EXERCISE:
Output the number of lines in the entries below with the string "False" in them, and nothing further.

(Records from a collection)
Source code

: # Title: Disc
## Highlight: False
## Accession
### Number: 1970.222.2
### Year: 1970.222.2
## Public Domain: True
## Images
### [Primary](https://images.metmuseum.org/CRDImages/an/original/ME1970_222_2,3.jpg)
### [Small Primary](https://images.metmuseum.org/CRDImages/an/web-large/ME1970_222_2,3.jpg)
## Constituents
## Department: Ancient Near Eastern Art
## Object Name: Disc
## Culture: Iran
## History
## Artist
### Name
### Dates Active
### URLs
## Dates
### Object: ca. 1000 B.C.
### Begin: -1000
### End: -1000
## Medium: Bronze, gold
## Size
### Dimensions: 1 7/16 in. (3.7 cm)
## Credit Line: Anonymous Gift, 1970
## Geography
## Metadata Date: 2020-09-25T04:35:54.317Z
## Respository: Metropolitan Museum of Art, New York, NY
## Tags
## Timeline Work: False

RESULT OF THE EXERCISE:
2